Your objective
Somewhere below is a line with "For any event" and, later, a line with "This identity is extremely useful."; repeat those two lines and all the lines between them, exactly as they are.

─── Source material ───

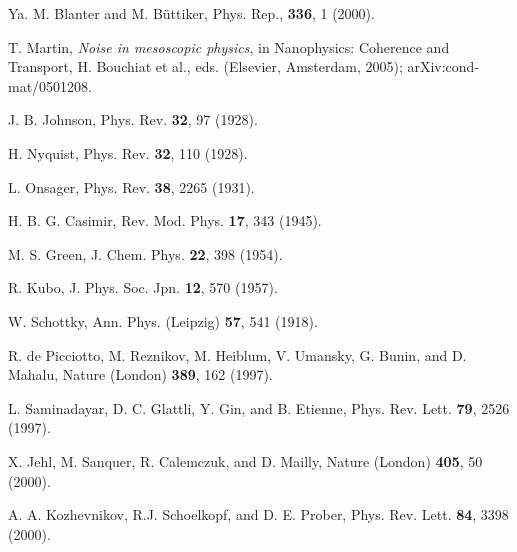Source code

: \documentclass[aps,prl,reprint,showpacs]{revtex4-1}
\begin{document}
\begin{thebibliography}{10}

Ya. M. Blanter and M. B\"uttiker, Phys. Rep., {\bf 336}, 1 (2000).

 T. Martin, {\it Noise in mesoscopic physics}, in Nanophysics: Coherence and Transport, H. Bouchiat et al., eds. (Elsevier, Amsterdam, 2005); arXiv:cond-mat/0501208.

J. B. Johnson, Phys. Rev. {\bf 32}, 97 (1928).

H. Nyquist, Phys. Rev. {\bf 32}, 110 (1928).

L. Onsager, Phys. Rev. {\bf 38}, 2265 (1931).

H. B. G. Casimir, Rev. Mod. Phys. {\bf 17}, 343 (1945).

M. S. Green, J. Chem. Phys. {\bf 22}, 398 (1954).

R. Kubo, J. Phys. Soc. Jpn. {\bf 12}, 570 (1957).

W. Schottky, Ann. Phys. (Leipzig) {\bf 57}, 541 (1918).

R. de Picciotto, M. Reznikov, M. Heiblum, V. Umansky, G. Bunin, and D. Mahalu, Nature (London) {\bf 389}, 162 (1997).

L. Saminadayar, D. C. Glattli, Y. Gin, and B. Etienne, Phys. Rev. Lett. {\bf 79}, 2526 (1997).

X. Jehl, M. Sanquer, R. Calemczuk, and D. Mailly, Nature (London) {\bf 405}, 50 (2000).

A. A. Kozhevnikov, R.J. Schoelkopf, and D. E. Prober, Phys. Rev. Lett. {\bf 84}, 3398 (2000).


\end{thebibliography}
\end{document}
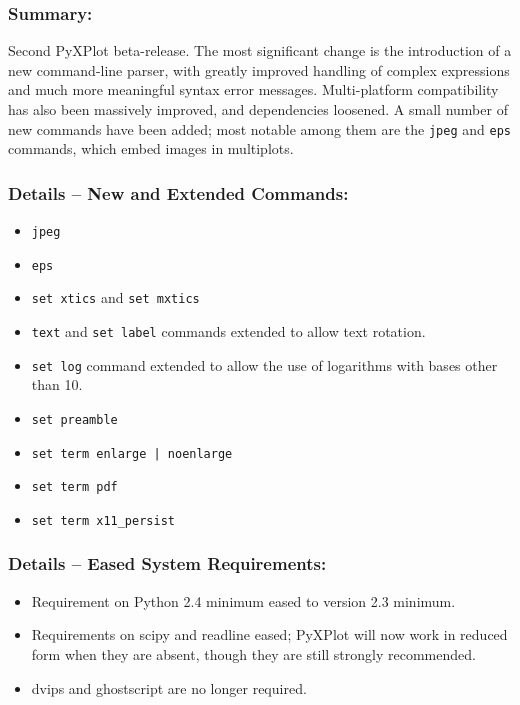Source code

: \subsubsection*{Summary:}

Second PyXPlot beta-release. The most significant change is the introduction of
a new command-line parser, with greatly improved handling of complex
expressions and much more meaningful syntax error messages. Multi-platform
compatibility has also been massively improved, and dependencies loosened.  A
small number of new commands have been added; most notable among them are the
{\tt jpeg} and {\tt eps} commands, which embed images in multiplots.

\subsubsection*{Details -- New and Extended Commands:}

\begin{itemize}
\item {\tt jpeg}
\item {\tt eps}
\item {\tt set xtics} and {\tt set mxtics}
\item {\tt text} and {\tt set label} commands extended to allow text rotation.
\item {\tt set log} command extended to allow the use of logarithms with bases other than 10.
\item {\tt set preamble}
\item {\tt set term enlarge | noenlarge}
\item {\tt set term pdf}
\item {\tt set term x11\_persist}
\end{itemize}

\subsubsection*{Details -- Eased System Requirements:}

\begin{itemize}
\item Requirement on Python 2.4 minimum eased to version 2.3 minimum.
\item Requirements on scipy and readline eased; PyXPlot will now work in reduced form when they are absent, though they are still strongly recommended.
\item dvips and ghostscript are no longer required.
\end{itemize}

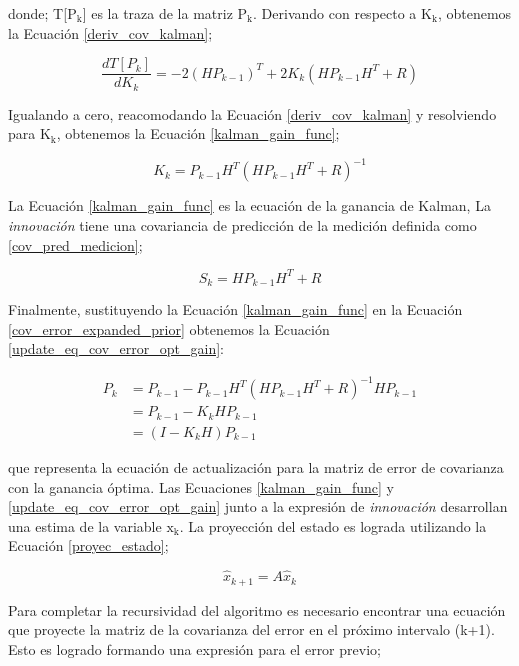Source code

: \documentclass[10pt, a4paper]{report}
\begin{document}
donde; T[$\mathrm{P_k}$] es la traza de la matriz $\mathrm{P_k}$. Derivando con
respecto a $\mathrm{K_k}$, obtenemos la Ecuaci\'on \ref{deriv_cov_kalman};

\begin{equation}
    \frac{dT\left[P_k\right]}{dK_k} = -2\left(HP_{k-1}\right)^T + 2K_k\left(HP_{k-1}H^T + R\right) \label{deriv_cov_kalman}
\end{equation}

Igualando a cero, reacomodando la Ecuaci\'on \ref{deriv_cov_kalman} y
resolviendo para $\mathrm{K_k}$, obtenemos la Ecuaci\'on \ref{kalman_gain_func};

\begin{equation}
    K_k = P_{k-1}H^T\left(HP_{k-1}H^T + R\right)^{-1}\label{kalman_gain_func}
\end{equation}

La Ecuaci\'on \ref{kalman_gain_func} es la ecuaci\'on de la ganancia de Kalman,
La \emph{innovaci\'on} tiene una covariancia de predicci\'on de la medici\'on 
definida como \ref{cov_pred_medicion};

\begin{equation}
    S_k = HP_{k-1}H^T + R \label{cov_pred_medicion}
\end{equation}

Finalmente, sustituyendo la Ecuaci\'on \ref{kalman_gain_func} en la Ecuaci\'on 
\ref{cov_error_expanded_prior} obtenemos la Ecuaci\'on
\ref{update_eq_cov_error_opt_gain}:

\begin{align}
    P_k &= P_{k-1} - P_{k-1}H^T\left(HP_{k-1}H^T + R\right)^{-1}HP_{k-1}\nonumber\\
        &= P_{k-1} - K_kHP_{k-1} \nonumber \\
        &= (I - K_kH)P_{k-1} \label{update_eq_cov_error_opt_gain}
\end{align}

que representa la ecuaci\'on de actualizaci\'on para la matriz de error de
covarianza con la ganancia \'optima. Las Ecuaciones \ref{kalman_gain_func} y
\ref{update_eq_cov_error_opt_gain} junto a la expresi\'on de \emph{innovaci\'on}
desarrollan una estima de la variable $\mathrm{x_k}$. La proyecci\'on del estado
es lograda utilizando la Ecuaci\'on \ref{proyec_estado};

\begin{equation}
    \hat{x}_{k+1} = A\hat{x}_k\label{proyec_estado}
\end{equation}

Para completar la recursividad del algoritmo es necesario encontrar una
ecuaci\'on que proyecte la matriz de la covarianza del error en el pr\'oximo
intervalo (k+1). Esto es logrado formando una expresi\'on para el error previo;
\end{document}
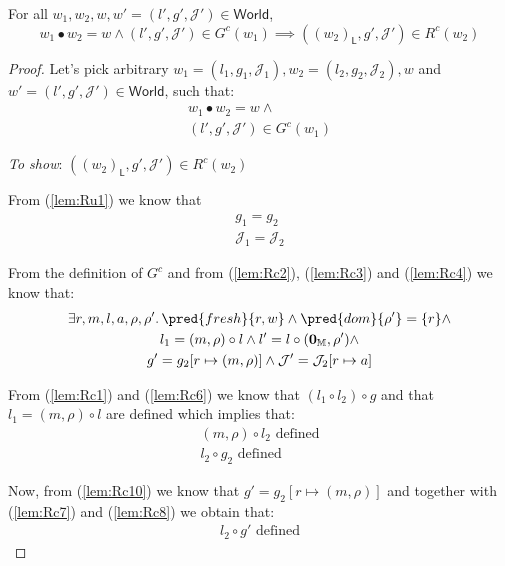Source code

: \lem \label{lem:Rc}  For all $w_1, w_2, w, w' = (l', g', \mathcal{J}') \in \mathsf{World}$,
\[
	w_1 \bullet w_2 = w \land (l', g', \mathcal{J}') \in G^c(w_1) \implies ((w_2)_\mathsf{L}, g', \mathcal{J}') \in R^c(w_2)
\]

{\parindent0pt
\begin{proof}
Let's pick arbitrary $w_1 = (l_1, g_1, \mathcal{J}_1), w_2 = (l_2, g_2, \mathcal{J}_2), w$ and $w' = (l', g', \mathcal{J}') \in \mathsf{World}$, such that:
\begin{gather}
	\label{lem:Rc1} w_1 \bullet w_2 = w \land \\
	\label{lem:Rc2} (l', g', \mathcal{J}') \in G^c(w_1)
\end{gather}

\textit{To show}: $((w_2)_\mathsf{L}, g', \mathcal{J}') \in R^c(w_2)$

From (\ref{lem:Ru1}) we know that
\begin{gather}
	\label{lem:Rc3} g_1 = g_2 \\
	\label{lem:Rc4} \mathcal{J}_1 = \mathcal{J}_2
\end{gather}

From the definition of $G^c$ and from (\ref{lem:Rc2}), (\ref{lem:Rc3}) and (\ref{lem:Rc4}) we know that:
\begin{gather}
	\label{lem:Rc5} \exists r, m, l, a, \rho, \rho' \ldotp \pred{fresh}{r, w} \land \pred{dom}{\rho'} = \{r\} \land
	\\
	\label{lem:Rc6} l_1 = (m, \rho) \circ l \land l' = l \circ (\mathbf{0}_\mathbb{M}, \rho') \land
	\\
	\label{lem:Rc10} g' = g_2[r \mapsto (m, \rho) ] \land \mathcal{J}' = \mathcal{J}_2[r \mapsto a]
\end{gather}

From (\ref{lem:Rc1}) and (\ref{lem:Rc6}) we know that $(l_1 \circ l_2) \circ g$ and that $l_1 = (m, \rho) \circ l$ are defined which implies that:
\begin{gather}
	\label{lem:Rc7} (m, \rho) \circ l_2 \text{ defined}
	\\
	\label{lem:Rc8} l_2 \circ g_2 \text{ defined}
\end{gather}

Now, from (\ref{lem:Rc10}) we know that $g' = g_2[r \mapsto (m, \rho)]$ and together with (\ref{lem:Rc7}) and (\ref{lem:Rc8}) we obtain that:
\begin{gather}
	\label{lem:Rc9} l_2 \circ g' \text{ defined}
\end{gather}


\end{proof}}

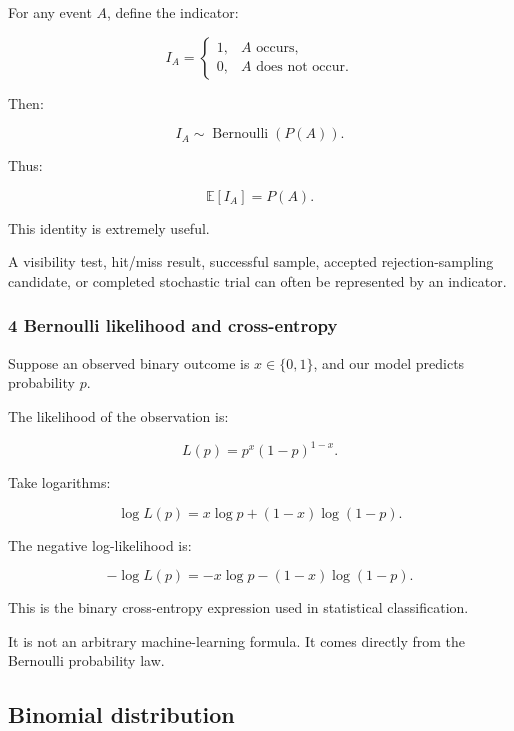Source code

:\hypertarget{02-foundations-ii-ch023-bernoulli-variables-as-indicators}{}

For any event \(A\), define the indicator:

\[
 I_A= \begin{cases} 1,&A\text{ occurs},\\ 0,&A\text{ does not occur}. \end{cases}
\]

Then:

\[
 I_A\sim\operatorname{Bernoulli}(P(A)).
\]

Thus:

\[
 \boxed{\mathbb E[I_A]=P(A)}.
\]

This identity is extremely useful.

A visibility test, hit/miss result, successful sample, accepted rejection-sampling candidate, or completed stochastic trial can often be represented by an indicator.

\subsubsection{4 Bernoulli likelihood and cross-entropy}\label{02-foundations-ii-ch023-bernoulli-likelihood-and-cross-entropy}

\hypertarget{02-foundations-ii-ch023-bernoulli-likelihood-and-cross-entropy}{}

Suppose an observed binary outcome is \(x\in\{0,1\}\), and our model predicts probability \(p\).

The likelihood of the observation is:

\[
 L(p)=p^x(1-p)^{1-x}.
\]

Take logarithms:

\[
 \log L(p)= x\log p+(1-x)\log(1-p).
\]

The negative log-likelihood is:

\[
 \boxed{ -\log L(p)= -x\log p-(1-x)\log(1-p) }.
\]

This is the binary cross-entropy expression used in statistical classification.

It is not an arbitrary machine-learning formula. It comes directly from the Bernoulli probability law.

\subsection{Binomial distribution}\label{02-foundations-ii-ch023-binomial-distribution}

\hypertarget{02-foundations-ii-ch023-binomial-distribution}{}

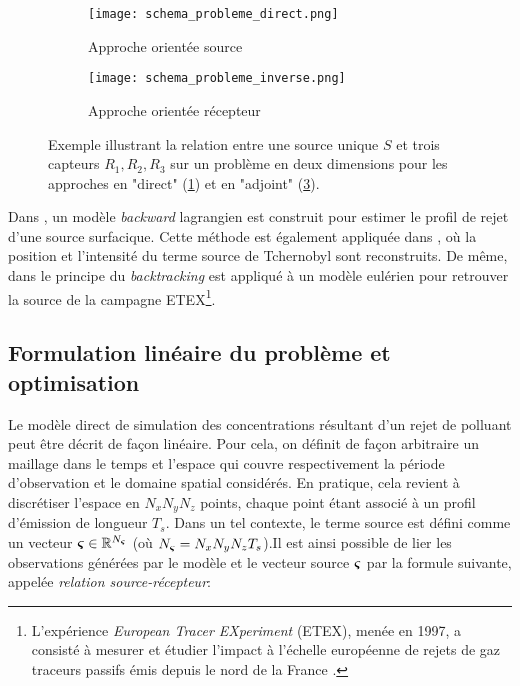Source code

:  \begin{figure}[h]
 	\begin{subfigure}{0.5\textwidth}
 		\texttt{[image: schema\_probleme\_direct.png]}
 		\caption{Approche orientée source}
 		\label{schema_probleme_direct}
 	\end{subfigure}
 	\begin{subfigure}{0.5\textwidth}
 		\texttt{[image: schema\_probleme\_inverse.png]}
 		\caption{Approche orientée récepteur}
 		\label{schema_probleme_inverse}
 	\end{subfigure}
 	\caption{Exemple illustrant la relation entre une source unique $S$ et trois capteurs $R_1,R_2,R_3$ sur un problème en deux dimensions pour les approches en "direct" (\ref{schema_probleme_direct}) et en "adjoint" (\ref{schema_probleme_inverse}). }
 \end{figure}
 
 Dans \cite{Flesch1995}, un modèle \textit{backward} lagrangien est construit pour estimer le profil de rejet d'une source surfacique.  Cette méthode est également appliquée dans \cite{Pudykiewicz1998}, où la position et l'intensité du terme source de Tchernobyl sont reconstruits. De même, dans \cite{Hourdin2006b} le principe du \textit{backtracking} est appliqué à un modèle eulérien pour retrouver la source de la campagne ETEX\footnote{L’expérience \textit{European Tracer EXperiment} (ETEX), menée en 1997,  a consisté à mesurer et étudier l'impact à l'échelle européenne de rejets de gaz traceurs passifs émis depuis le nord de la France \cite{Nodop1998}.}.\\
 
 \subsection{Formulation linéaire du problème et optimisation}
 \label{subsection_MCO}
 
Le modèle direct de simulation des concentrations résultant d'un rejet de polluant peut être décrit de façon linéaire. Pour cela, on définit de façon arbitraire un maillage dans le temps et l'espace qui couvre respectivement la période d'observation et le domaine spatial considérés. En pratique, cela revient à discrétiser l'espace en $N_xN_yN_z$ points, chaque point étant associé à un profil d'émission de longueur $T_s$. Dans un tel contexte, le terme source est défini comme un vecteur ${\bm{\varsigma}} \in \mathbb{R}^{N_{\bm{\varsigma}}}$ (où $N_{\bm{\varsigma}} = N_xN_yN_zT_s$).Il est ainsi possible de lier les observations générées par le modèle et le vecteur source ${\bm{\varsigma}}$ par la formule suivante, appelée \textit{relation source-récepteur}:

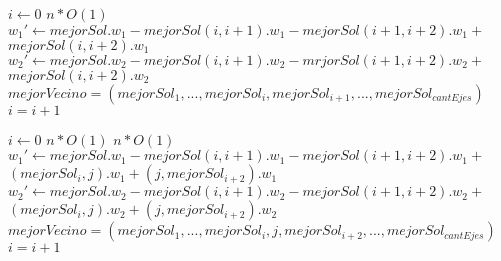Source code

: \begin{flushleft}
 \begin{figure}[H]
  \begin{pseudo}
   \State $i \leftarrow 0$
   \hfill$n*O(1)$
	  \State $w_1' \leftarrow mejorSol.w_1 - mejorSol(i,i+1).w_1 - mejorSol(i+1,i+2).w_1 + $
	  \State$mejorSol(i,i+2).w_1$
	  \State $w_2' \leftarrow mejorSol.w_2 - mejorSol(i,i+1).w_2 - mrjorSol(i+1,i+2).w_2 + $
	  \State $mejorSol(i,i+2).w_2$
	    \State $mejorVecino = (mejorSol_1, ... ,mejorSol_i, mejorSol_{i+1}, ..., mejorSol_{cantEjes})$
	  \EndIf
      \EndIf
      \State $i = i+1$
   \EndWhile
   \EndProcedure
  \end{pseudo}
 \end{figure}
\end{flushleft}

\begin{flushleft}
 \begin{figure}[H]
  \begin{pseudo}
   \State $i \leftarrow 0$
   \hfill$n*O(1)$
      \hfill$n*O(1)$
	  \State $w_1' \leftarrow mejorSol.w_1 - mejorSol(i,i+1).w_1 - mejorSol(i+1,i+2).w_1 + $
	  \State $(mejorSol_i, j).w_1 + (j, mejorSol_{i+2}).w_1$
	  \State $w_2' \leftarrow mejorSol.w_2 - mejorSol(i,i+1).w_2 - mejorSol(i+1,i+2).w_2 + $
	  \State $(mejorSol_i, j).w_2 + (j, mejorSol_{i+2}).w_2$
	    \State $mejorVecino = (mejorSol_1, ... ,mejorSol_i, j ,mejorSol_{i+2}, ..., mejorSol_{cantEjes})$
	  \EndIf
      \EndFor
      \State $i = i+1$
   \EndWhile
   \EndProcedure
  \end{pseudo}
 \end{figure}
\end{flushleft}
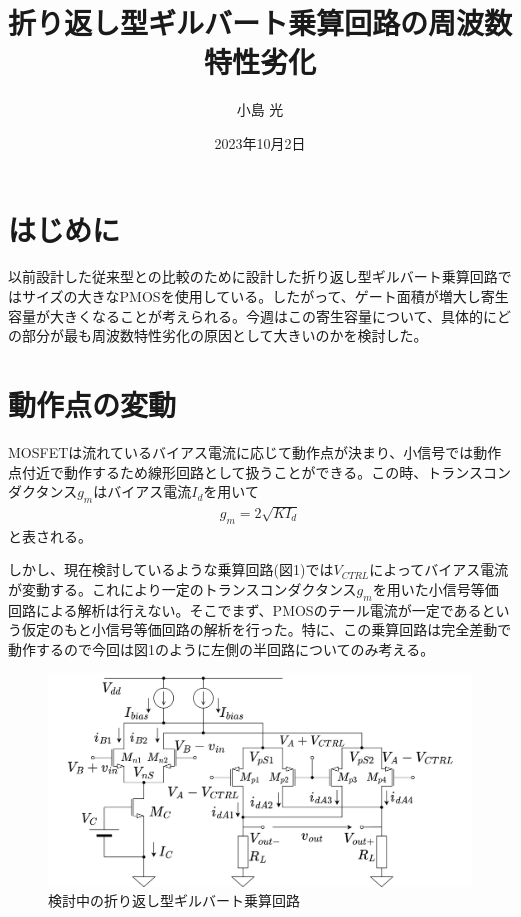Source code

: \documentclass[twocolumn]{jsarticle}
\begin{document}
\title{折り返し型ギルバート乗算回路の周波数特性劣化}
\author{小島 光}
\date{2023年10月2日}
\maketitle

\section{はじめに}
以前設計した従来型との比較のために設計した折り返し型ギルバート乗算回路ではサイズの大きなPMOSを使用している。したがって、ゲート面積が増大し寄生容量が大きくなることが考えられる。今週はこの寄生容量について、具体的にどの部分が最も周波数特性劣化の原因として大きいのかを検討した。

\section{動作点の変動}
MOSFETは流れているバイアス電流に応じて動作点が決まり、小信号では動作点付近で動作するため線形回路として扱うことができる。この時、トランスコンダクタンス$g_{m}$はバイアス電流$I_{d}$を用いて
\begin{align}
    g_{m}=2\sqrt{KI_{d}}\label{eq:gm}
\end{align}
と表される。\par

しかし、現在検討しているような乗算回路(図1)では$V_{CTRL}$によってバイアス電流が変動する。これにより一定のトランスコンダクタンス$g_{m}$を用いた小信号等価回路による解析は行えない。そこでまず、PMOSのテール電流が一定であるという仮定のもと小信号等価回路の解析を行った。特に、この乗算回路は完全差動で動作するので今回は図1のように左側の半回路についてのみ考える。

\begin{figure}[b]
\begin{center}
    \includegraphics*[width=160mm]{figures/folded_gilbert.png}
    \caption{検討中の折り返し型ギルバート乗算回路}
\end{center}
\end{figure}
\end{document}
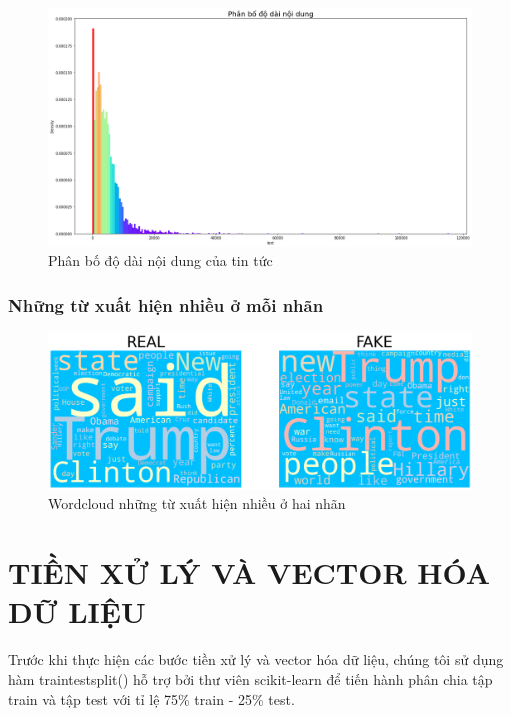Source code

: \documentclass[12pt,a4paper,oneside]{book}
\begin{document}
				\begin{figure}[H]
					\begin{center}
						\includegraphics[width=1\columnwidth]{textlen}
					\end{center}
					\caption{Phân bố độ dài nội dung của tin tức}
				\end{figure}
				
	\subsection{Những từ xuất hiện nhiều ở mỗi nhãn}
				\begin{figure}[H]
					\begin{center}
						\includegraphics[width=1\columnwidth]{wordcloud}
					\end{center}
					\caption{Wordcloud những từ xuất hiện nhiều ở hai nhãn}
				\end{figure}


\chapter{TIỀN XỬ LÝ VÀ VECTOR HÓA DỮ LIỆU}
	
	Trước khi thực hiện các bước tiền xử lý và vector hóa dữ liệu, chúng tôi sử dụng hàm traintestsplit() hỗ trợ bởi thư viên scikit-learn để tiến hành phân chia tập train và tập test với tỉ lệ 75\% train - 25\% test. 
	
\end{document}

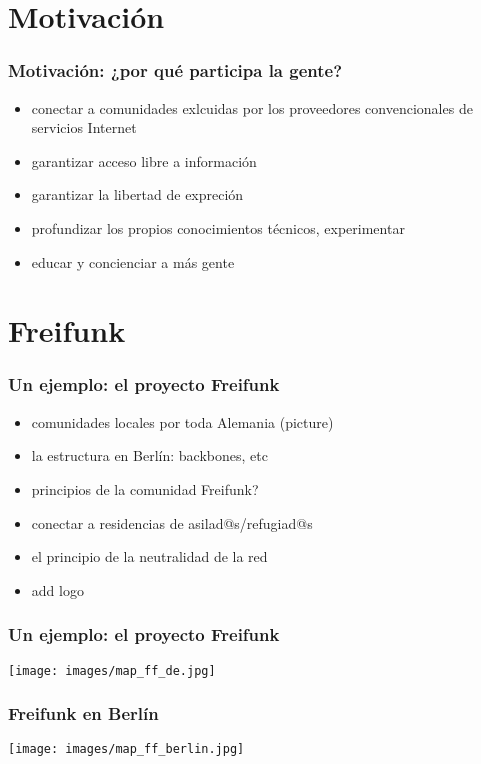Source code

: \documentclass[12pt, xcolor=table]{beamer}
\begin{document}
\section{Motivación}
\begin{frame}
  \frametitle{Motivación: ¿por qué participa la gente?}
  \begin{itemize}
    \item conectar a comunidades exlcuidas por los proveedores convencionales de servicios Internet
    \item garantizar acceso libre a información
    \item garantizar la libertad de expreción
    \item profundizar los propios conocimientos técnicos, experimentar
    \item educar y concienciar a más gente
  \end{itemize}
\end{frame}

\section{Freifunk}
\begin{frame}
  \frametitle{Un ejemplo: el proyecto Freifunk}
  \begin{itemize}
    \item comunidades locales por toda Alemania (picture)
    \item la estructura en Berlín: backbones, etc
    \item principios de la comunidad Freifunk?
    \item conectar a residencias de asilad@s/refugiad@s
    \item el principio de la neutralidad de la red
    \item add logo
  \end{itemize}
\end{frame}

\begin{frame}
  \frametitle{Un ejemplo: el proyecto Freifunk}
  \vspace{50pt}
    \texttt{[image: images/map\_ff\_de.jpg]}
\end{frame}

\begin{frame}
  \frametitle{Freifunk en Berlín}
  \begin{center}
    \texttt{[image: images/map\_ff\_berlin.jpg]}
  \end{center}
\end{frame}
\end{document}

───

Exercise answer
For any event \(A\), define the indicator:

\[
 I_A= \begin{cases} 1,&A\text{ occurs},\\ 0,&A\text{ does not occur}. \end{cases}
\]

Then:

\[
 I_A\sim\operatorname{Bernoulli}(P(A)).
\]

Thus:

\[
 \boxed{\mathbb E[I_A]=P(A)}.
\]

This identity is extremely useful.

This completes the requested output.